■ **Stored data entries**
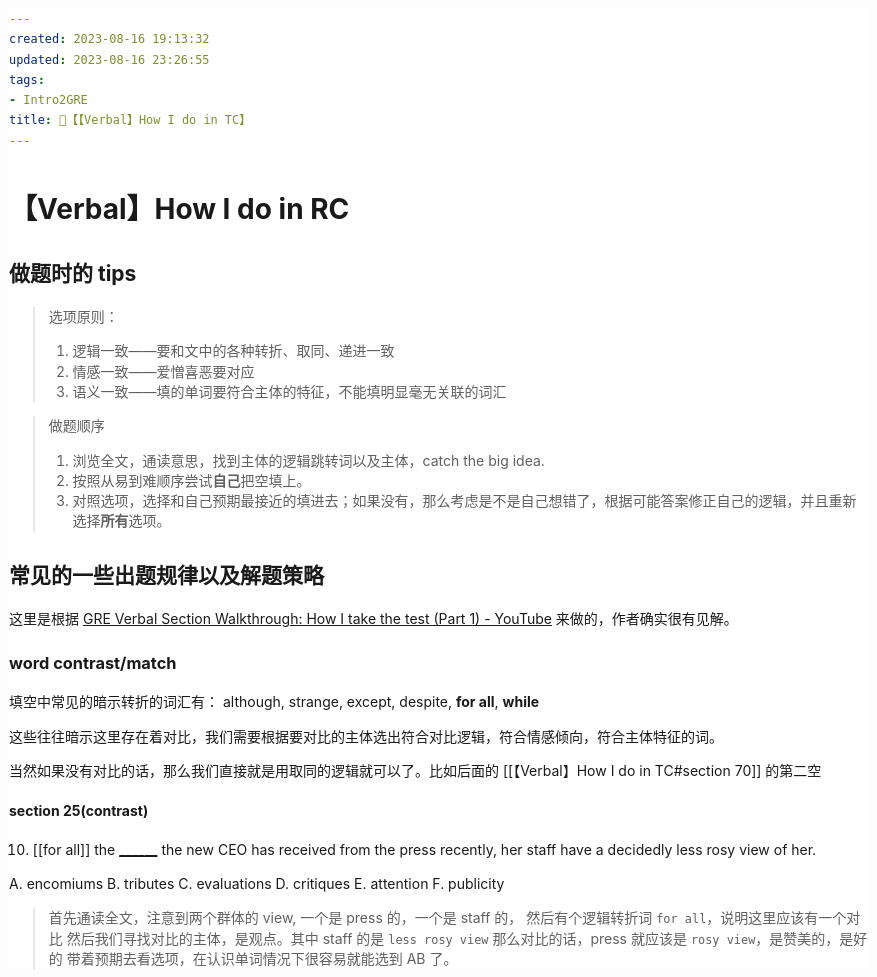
 ```yaml
---
created: 2023-08-16 19:13:32
updated: 2023-08-16 23:26:55
tags: 
- Intro2GRE
title: 🍭【【Verbal】How I do in TC】
---
```

# 【Verbal】How I do in RC

## 做题时的 tips

> 选项原则：
> 1. 逻辑一致——要和文中的各种转折、取同、递进一致
> 2. 情感一致——爱憎喜恶要对应
> 3. 语义一致——填的单词要符合主体的特征，不能填明显毫无关联的词汇

> 做题顺序
> 1. 浏览全文，通读意思，找到主体的逻辑跳转词以及主体，catch the big idea.
> 2. 按照从易到难顺序尝试**自己**把空填上。
> 3. 对照选项，选择和自己预期最接近的填进去；如果没有，那么考虑是不是自己想错了，根据可能答案修正自己的逻辑，并且重新选择**所有**选项。 

## 常见的一些出题规律以及解题策略

这里是根据 [GRE Verbal Section Walkthrough: How I take the test (Part 1) - YouTube](https://www.youtube.com/watch?v=8vGNFE571AM) 来做的，作者确实很有见解。
### word contrast/match
填空中常见的暗示转折的词汇有：
although, strange, except, despite, **for all**, **while**

这些往往暗示这里存在着对比，我们需要根据要对比的主体选出符合对比逻辑，符合情感倾向，符合主体特征的词。

当然如果没有对比的话，那么我们直接就是用取同的逻辑就可以了。比如后面的 [[【Verbal】How I do in TC#section 70]] 的第二空

#### section 25(contrast)
10. [[for all]] the <u>______</u> the new CEO has received from the press recently, her staff have a decidedly less rosy view of her.

A. encomiums
B. tributes
C. evaluations
D. critiques
E. attention
F. publicity

> 首先通读全文，注意到两个群体的 view, 一个是 press 的，一个是 staff 的，
> 然后有个逻辑转折词 `for all`，说明这里应该有一个对比
> 然后我们寻找对比的主体，是观点。其中 staff 的是 `less rosy view`
> 那么对比的话，press 就应该是 `rosy view`，是赞美的，是好的
> 带着预期去看选项，在认识单词情况下很容易就能选到 AB 了。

■ **Exercise directions**
Copy exactly, please, the span of lines that begins at the line with "填空中常见的暗示转折的词汇有：" and ends at the last line of the data, both included.

■ **Output for this exercise**
填空中常见的暗示转折的词汇有：
although, strange, except, despite, **for all**, **while**

这些往往暗示这里存在着对比，我们需要根据要对比的主体选出符合对比逻辑，符合情感倾向，符合主体特征的词。

当然如果没有对比的话，那么我们直接就是用取同的逻辑就可以了。比如后面的 [[【Verbal】How I do in TC#section 70]] 的第二空

#### section 25(contrast)
10. [[for all]] the <u>______</u> the new CEO has received from the press recently, her staff have a decidedly less rosy view of her.

A. encomiums
B. tributes
C. evaluations
D. critiques
E. attention
F. publicity

> 首先通读全文，注意到两个群体的 view, 一个是 press 的，一个是 staff 的，
> 然后有个逻辑转折词 `for all`，说明这里应该有一个对比
> 然后我们寻找对比的主体，是观点。其中 staff 的是 `less rosy view`
> 那么对比的话，press 就应该是 `rosy view`，是赞美的，是好的
> 带着预期去看选项，在认识单词情况下很容易就能选到 AB 了。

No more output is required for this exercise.